▸ **WHAT TO WORK ON**
Would you copy each line of the data below that has "directory"?

________________________________________

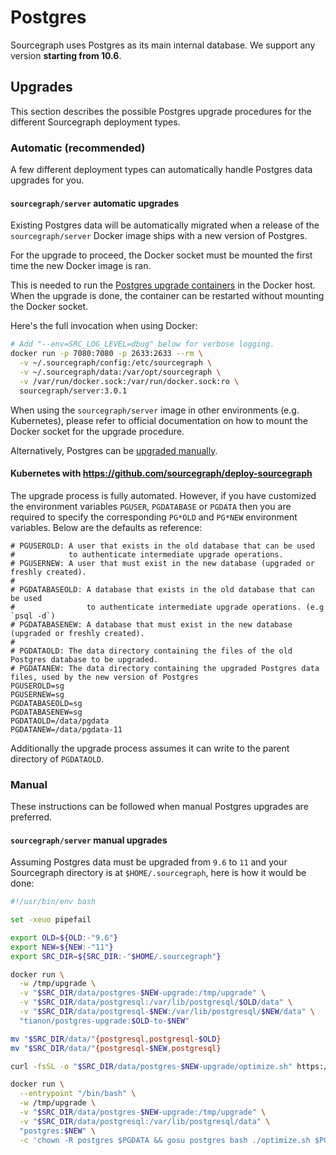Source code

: # Postgres

Sourcegraph uses Postgres as its main internal database. We support any version **starting from 10.6**.

## Upgrades

This section describes the possible Postgres upgrade procedures for the different Sourcegraph deployment types.

### Automatic (recommended)

A few different deployment types can automatically handle Postgres data upgrades for you.

#### `sourcegraph/server` automatic upgrades

Existing Postgres data will be automatically migrated when a release of the `sourcegraph/server` Docker image ships with a new version of Postgres.

For the upgrade to proceed, the Docker socket must be mounted the first time the new Docker image is ran.

This is needed to run the [Postgres upgrade containers](https://github.com/tianon/docker-postgres-upgrade) in the
Docker host. When the upgrade is done, the container can be restarted without mounting the Docker socket.

Here's the full invocation when using Docker:

```bash
# Add "--env=SRC_LOG_LEVEL=dbug" below for verbose logging.
docker run -p 7080:7080 -p 2633:2633 --rm \
  -v ~/.sourcegraph/config:/etc/sourcegraph \
  -v ~/.sourcegraph/data:/var/opt/sourcegraph \
  -v /var/run/docker.sock:/var/run/docker.sock:ro \
  sourcegraph/server:3.0.1
```

When using the `sourcegraph/server` image in other environments (e.g. Kubernetes), please refer to official documentation on how to mount the Docker socket for the upgrade procedure.

Alternatively, Postgres can be [upgraded manually](#manual).

#### Kubernetes with https://github.com/sourcegraph/deploy-sourcegraph

The upgrade process is fully automated. However, if you have customized the environment variables `PGUSER`, `PGDATABASE` or `PGDATA` then you are required to specify the corresponding `PG*OLD` and `PG*NEW` environment variables. Below are the defaults as reference:

``` shell
# PGUSEROLD: A user that exists in the old database that can be used
#            to authenticate intermediate upgrade operations.
# PGUSERNEW: A user that must exist in the new database (upgraded or freshly created).
#
# PGDATABASEOLD: A database that exists in the old database that can be used
#                to authenticate intermediate upgrade operations. (e.g `psql -d`)
# PGDATABASENEW: A database that must exist in the new database (upgraded or freshly created).
#
# PGDATAOLD: The data directory containing the files of the old Postgres database to be upgraded.
# PGDATANEW: The data directory containing the upgraded Postgres data files, used by the new version of Postgres
PGUSEROLD=sg
PGUSERNEW=sg
PGDATABASEOLD=sg
PGDATABASENEW=sg
PGDATAOLD=/data/pgdata
PGDATANEW=/data/pgdata-11
```

Additionally the upgrade process assumes it can write to the parent directory of `PGDATAOLD`.

### Manual

These instructions can be followed when manual Postgres upgrades are preferred.

#### `sourcegraph/server` manual upgrades

Assuming Postgres data must be upgraded from `9.6` to `11` and your Sourcegraph directory is at `$HOME/.sourcegraph`, here is how it would be done:

```bash
#!/usr/bin/env bash

set -xeuo pipefail

export OLD=${OLD:-"9.6"}
export NEW=${NEW:-"11"}
export SRC_DIR=${SRC_DIR:-"$HOME/.sourcegraph"}

docker run \
  -w /tmp/upgrade \
  -v "$SRC_DIR/data/postgres-$NEW-upgrade:/tmp/upgrade" \
  -v "$SRC_DIR/data/postgresql:/var/lib/postgresql/$OLD/data" \
  -v "$SRC_DIR/data/postgresql-$NEW:/var/lib/postgresql/$NEW/data" \
  "tianon/postgres-upgrade:$OLD-to-$NEW"

mv "$SRC_DIR/data/"{postgresql,postgresql-$OLD}
mv "$SRC_DIR/data/"{postgresql-$NEW,postgresql}

curl -fsSL -o "$SRC_DIR/data/postgres-$NEW-upgrade/optimize.sh" https://raw.githubusercontent.com/sourcegraph/sourcegraph/master/cmd/server/rootfs/postgres-optimize.sh

docker run \
  --entrypoint "/bin/bash" \
  -w /tmp/upgrade \
  -v "$SRC_DIR/data/postgres-$NEW-upgrade:/tmp/upgrade" \
  -v "$SRC_DIR/data/postgresql:/var/lib/postgresql/data" \
  "postgres:$NEW" \
  -c 'chown -R postgres $PGDATA && gosu postgres bash ./optimize.sh $PGDATA'
```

________________________________________

▸ **EXERCISE RESULT**
# PGDATAOLD: The data directory containing the files of the old Postgres database to be upgraded.
# PGDATANEW: The data directory containing the upgraded Postgres data files, used by the new version of Postgres
Additionally the upgrade process assumes it can write to the parent directory of `PGDATAOLD`.
Assuming Postgres data must be upgraded from `9.6` to `11` and your Sourcegraph directory is at `$HOME/.sourcegraph`, here is how it would be done:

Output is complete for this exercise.